What to work on » Below are some records; return each one exactly.

Record excerpts »
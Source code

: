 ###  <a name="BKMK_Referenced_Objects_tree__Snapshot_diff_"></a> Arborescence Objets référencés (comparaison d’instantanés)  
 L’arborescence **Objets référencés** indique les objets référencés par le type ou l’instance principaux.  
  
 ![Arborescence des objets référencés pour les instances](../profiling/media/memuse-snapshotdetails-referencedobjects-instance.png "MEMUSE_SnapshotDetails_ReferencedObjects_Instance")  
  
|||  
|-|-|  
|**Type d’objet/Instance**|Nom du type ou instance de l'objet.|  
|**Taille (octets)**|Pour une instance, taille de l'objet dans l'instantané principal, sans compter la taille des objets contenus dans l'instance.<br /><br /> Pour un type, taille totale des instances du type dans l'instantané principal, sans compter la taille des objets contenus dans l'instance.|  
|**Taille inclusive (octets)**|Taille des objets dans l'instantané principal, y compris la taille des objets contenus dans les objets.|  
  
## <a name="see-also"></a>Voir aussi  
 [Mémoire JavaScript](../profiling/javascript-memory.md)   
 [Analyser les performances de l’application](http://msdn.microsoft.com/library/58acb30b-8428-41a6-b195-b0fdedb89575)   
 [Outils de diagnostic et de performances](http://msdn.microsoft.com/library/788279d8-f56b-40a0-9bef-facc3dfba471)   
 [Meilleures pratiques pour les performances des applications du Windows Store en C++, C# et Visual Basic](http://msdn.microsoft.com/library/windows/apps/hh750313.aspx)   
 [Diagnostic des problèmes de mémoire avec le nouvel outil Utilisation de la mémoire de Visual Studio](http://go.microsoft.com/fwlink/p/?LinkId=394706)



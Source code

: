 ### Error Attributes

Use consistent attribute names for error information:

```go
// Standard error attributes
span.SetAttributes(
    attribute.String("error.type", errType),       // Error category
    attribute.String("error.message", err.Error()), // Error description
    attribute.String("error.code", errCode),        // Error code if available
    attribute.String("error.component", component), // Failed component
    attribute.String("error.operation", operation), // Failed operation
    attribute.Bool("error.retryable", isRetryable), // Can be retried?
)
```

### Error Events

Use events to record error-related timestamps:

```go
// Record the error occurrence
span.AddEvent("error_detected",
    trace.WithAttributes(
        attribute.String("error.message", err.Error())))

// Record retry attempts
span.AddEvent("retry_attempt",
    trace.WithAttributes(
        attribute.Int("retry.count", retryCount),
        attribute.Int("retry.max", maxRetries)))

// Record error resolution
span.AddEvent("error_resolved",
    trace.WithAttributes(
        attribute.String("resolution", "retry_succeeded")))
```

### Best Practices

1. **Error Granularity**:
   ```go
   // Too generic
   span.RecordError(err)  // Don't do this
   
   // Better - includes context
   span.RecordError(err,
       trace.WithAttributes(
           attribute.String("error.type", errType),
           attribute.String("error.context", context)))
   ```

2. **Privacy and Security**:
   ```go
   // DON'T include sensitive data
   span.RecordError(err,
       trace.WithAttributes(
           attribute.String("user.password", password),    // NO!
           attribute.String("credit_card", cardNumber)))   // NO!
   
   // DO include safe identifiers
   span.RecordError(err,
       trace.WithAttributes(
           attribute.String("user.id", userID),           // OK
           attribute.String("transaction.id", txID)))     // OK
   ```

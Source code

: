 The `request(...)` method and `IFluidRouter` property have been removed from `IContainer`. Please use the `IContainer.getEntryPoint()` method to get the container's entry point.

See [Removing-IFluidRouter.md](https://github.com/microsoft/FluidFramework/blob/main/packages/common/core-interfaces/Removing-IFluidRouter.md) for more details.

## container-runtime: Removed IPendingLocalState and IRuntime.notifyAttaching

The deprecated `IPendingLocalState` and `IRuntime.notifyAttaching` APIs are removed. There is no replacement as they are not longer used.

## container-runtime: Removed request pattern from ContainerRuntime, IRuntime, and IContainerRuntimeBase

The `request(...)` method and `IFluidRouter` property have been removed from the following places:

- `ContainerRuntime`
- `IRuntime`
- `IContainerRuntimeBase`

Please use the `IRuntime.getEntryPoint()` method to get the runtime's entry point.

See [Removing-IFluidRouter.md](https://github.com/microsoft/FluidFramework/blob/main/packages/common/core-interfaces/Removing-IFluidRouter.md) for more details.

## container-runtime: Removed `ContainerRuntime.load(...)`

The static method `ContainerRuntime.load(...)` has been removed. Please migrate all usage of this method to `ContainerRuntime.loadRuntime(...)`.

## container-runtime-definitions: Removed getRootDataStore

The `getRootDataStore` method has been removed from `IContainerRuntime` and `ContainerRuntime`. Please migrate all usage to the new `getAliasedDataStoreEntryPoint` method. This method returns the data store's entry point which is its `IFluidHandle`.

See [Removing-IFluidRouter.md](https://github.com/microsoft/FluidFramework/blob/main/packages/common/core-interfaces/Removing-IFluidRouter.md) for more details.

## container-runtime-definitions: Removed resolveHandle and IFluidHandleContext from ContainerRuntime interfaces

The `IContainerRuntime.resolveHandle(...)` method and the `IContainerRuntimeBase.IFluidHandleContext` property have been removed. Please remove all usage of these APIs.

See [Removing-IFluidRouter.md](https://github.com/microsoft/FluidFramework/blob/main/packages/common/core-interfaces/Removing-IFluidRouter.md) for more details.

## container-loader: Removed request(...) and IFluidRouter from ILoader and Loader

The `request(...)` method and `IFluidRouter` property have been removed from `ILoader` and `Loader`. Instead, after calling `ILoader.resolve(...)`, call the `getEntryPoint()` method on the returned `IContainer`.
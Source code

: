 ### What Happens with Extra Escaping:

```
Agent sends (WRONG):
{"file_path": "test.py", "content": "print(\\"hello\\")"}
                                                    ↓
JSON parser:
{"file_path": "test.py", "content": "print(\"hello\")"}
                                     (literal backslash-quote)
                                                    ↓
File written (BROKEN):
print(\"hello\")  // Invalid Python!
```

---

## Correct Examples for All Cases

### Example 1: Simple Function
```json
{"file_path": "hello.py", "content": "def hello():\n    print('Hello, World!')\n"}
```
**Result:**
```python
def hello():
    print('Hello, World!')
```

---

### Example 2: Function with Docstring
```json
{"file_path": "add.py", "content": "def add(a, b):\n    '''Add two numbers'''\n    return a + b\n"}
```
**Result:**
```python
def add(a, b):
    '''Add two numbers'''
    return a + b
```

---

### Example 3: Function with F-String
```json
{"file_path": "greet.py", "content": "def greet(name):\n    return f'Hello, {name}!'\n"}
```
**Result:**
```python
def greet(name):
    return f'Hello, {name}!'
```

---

Response area »
Source code

: ###  <a name="BKMK_Referenced_Objects_tree__Snapshot_diff_"></a> Arborescence Objets référencés (comparaison d’instantanés)  
 L’arborescence **Objets référencés** indique les objets référencés par le type ou l’instance principaux.  
  
 ![Arborescence des objets référencés pour les instances](../profiling/media/memuse-snapshotdetails-referencedobjects-instance.png "MEMUSE_SnapshotDetails_ReferencedObjects_Instance")  
  
|||  
|-|-|  
|**Type d’objet/Instance**|Nom du type ou instance de l'objet.|  
|**Taille (octets)**|Pour une instance, taille de l'objet dans l'instantané principal, sans compter la taille des objets contenus dans l'instance.<br /><br /> Pour un type, taille totale des instances du type dans l'instantané principal, sans compter la taille des objets contenus dans l'instance.|  
|**Taille inclusive (octets)**|Taille des objets dans l'instantané principal, y compris la taille des objets contenus dans les objets.|  
  
## <a name="see-also"></a>Voir aussi  
 [Mémoire JavaScript](../profiling/javascript-memory.md)   
 [Analyser les performances de l’application](http://msdn.microsoft.com/library/58acb30b-8428-41a6-b195-b0fdedb89575)   
 [Outils de diagnostic et de performances](http://msdn.microsoft.com/library/788279d8-f56b-40a0-9bef-facc3dfba471)   
 [Meilleures pratiques pour les performances des applications du Windows Store en C++, C# et Visual Basic](http://msdn.microsoft.com/library/windows/apps/hh750313.aspx)   
 [Diagnostic des problèmes de mémoire avec le nouvel outil Utilisation de la mémoire de Visual Studio](http://go.microsoft.com/fwlink/p/?LinkId=394706)



Source code

: ### Error Attributes

Use consistent attribute names for error information:

```go
// Standard error attributes
span.SetAttributes(
    attribute.String("error.type", errType),       // Error category
    attribute.String("error.message", err.Error()), // Error description
    attribute.String("error.code", errCode),        // Error code if available
    attribute.String("error.component", component), // Failed component
    attribute.String("error.operation", operation), // Failed operation
    attribute.Bool("error.retryable", isRetryable), // Can be retried?
)
```

### Error Events

Use events to record error-related timestamps:

```go
// Record the error occurrence
span.AddEvent("error_detected",
    trace.WithAttributes(
        attribute.String("error.message", err.Error())))

// Record retry attempts
span.AddEvent("retry_attempt",
    trace.WithAttributes(
        attribute.Int("retry.count", retryCount),
        attribute.Int("retry.max", maxRetries)))

// Record error resolution
span.AddEvent("error_resolved",
    trace.WithAttributes(
        attribute.String("resolution", "retry_succeeded")))
```

### Best Practices

1. **Error Granularity**:
   ```go
   // Too generic
   span.RecordError(err)  // Don't do this
   
   // Better - includes context
   span.RecordError(err,
       trace.WithAttributes(
           attribute.String("error.type", errType),
           attribute.String("error.context", context)))
   ```

2. **Privacy and Security**:
   ```go
   // DON'T include sensitive data
   span.RecordError(err,
       trace.WithAttributes(
           attribute.String("user.password", password),    // NO!
           attribute.String("credit_card", cardNumber)))   // NO!
   
   // DO include safe identifiers
   span.RecordError(err,
       trace.WithAttributes(
           attribute.String("user.id", userID),           // OK
           attribute.String("transaction.id", txID)))     // OK
   ```

Source code

: The `request(...)` method and `IFluidRouter` property have been removed from `IContainer`. Please use the `IContainer.getEntryPoint()` method to get the container's entry point.

See [Removing-IFluidRouter.md](https://github.com/microsoft/FluidFramework/blob/main/packages/common/core-interfaces/Removing-IFluidRouter.md) for more details.

## container-runtime: Removed IPendingLocalState and IRuntime.notifyAttaching

The deprecated `IPendingLocalState` and `IRuntime.notifyAttaching` APIs are removed. There is no replacement as they are not longer used.

## container-runtime: Removed request pattern from ContainerRuntime, IRuntime, and IContainerRuntimeBase

The `request(...)` method and `IFluidRouter` property have been removed from the following places:

- `ContainerRuntime`
- `IRuntime`
- `IContainerRuntimeBase`

Please use the `IRuntime.getEntryPoint()` method to get the runtime's entry point.

See [Removing-IFluidRouter.md](https://github.com/microsoft/FluidFramework/blob/main/packages/common/core-interfaces/Removing-IFluidRouter.md) for more details.

## container-runtime: Removed `ContainerRuntime.load(...)`

The static method `ContainerRuntime.load(...)` has been removed. Please migrate all usage of this method to `ContainerRuntime.loadRuntime(...)`.

## container-runtime-definitions: Removed getRootDataStore

The `getRootDataStore` method has been removed from `IContainerRuntime` and `ContainerRuntime`. Please migrate all usage to the new `getAliasedDataStoreEntryPoint` method. This method returns the data store's entry point which is its `IFluidHandle`.

See [Removing-IFluidRouter.md](https://github.com/microsoft/FluidFramework/blob/main/packages/common/core-interfaces/Removing-IFluidRouter.md) for more details.

## container-runtime-definitions: Removed resolveHandle and IFluidHandleContext from ContainerRuntime interfaces

The `IContainerRuntime.resolveHandle(...)` method and the `IContainerRuntimeBase.IFluidHandleContext` property have been removed. Please remove all usage of these APIs.

See [Removing-IFluidRouter.md](https://github.com/microsoft/FluidFramework/blob/main/packages/common/core-interfaces/Removing-IFluidRouter.md) for more details.

## container-loader: Removed request(...) and IFluidRouter from ILoader and Loader

The `request(...)` method and `IFluidRouter` property have been removed from `ILoader` and `Loader`. Instead, after calling `ILoader.resolve(...)`, call the `getEntryPoint()` method on the returned `IContainer`.
Source code

: ### What Happens with Extra Escaping:

```
Agent sends (WRONG):
{"file_path": "test.py", "content": "print(\\"hello\\")"}
                                                    ↓
JSON parser:
{"file_path": "test.py", "content": "print(\"hello\")"}
                                     (literal backslash-quote)
                                                    ↓
File written (BROKEN):
print(\"hello\")  // Invalid Python!
```

---

## Correct Examples for All Cases

### Example 1: Simple Function
```json
{"file_path": "hello.py", "content": "def hello():\n    print('Hello, World!')\n"}
```
**Result:**
```python
def hello():
    print('Hello, World!')
```

---

### Example 2: Function with Docstring
```json
{"file_path": "add.py", "content": "def add(a, b):\n    '''Add two numbers'''\n    return a + b\n"}
```
**Result:**
```python
def add(a, b):
    '''Add two numbers'''
    return a + b
```

---

### Example 3: Function with F-String
```json
{"file_path": "greet.py", "content": "def greet(name):\n    return f'Hello, {name}!'\n"}
```
**Result:**
```python
def greet(name):
    return f'Hello, {name}!'
```

---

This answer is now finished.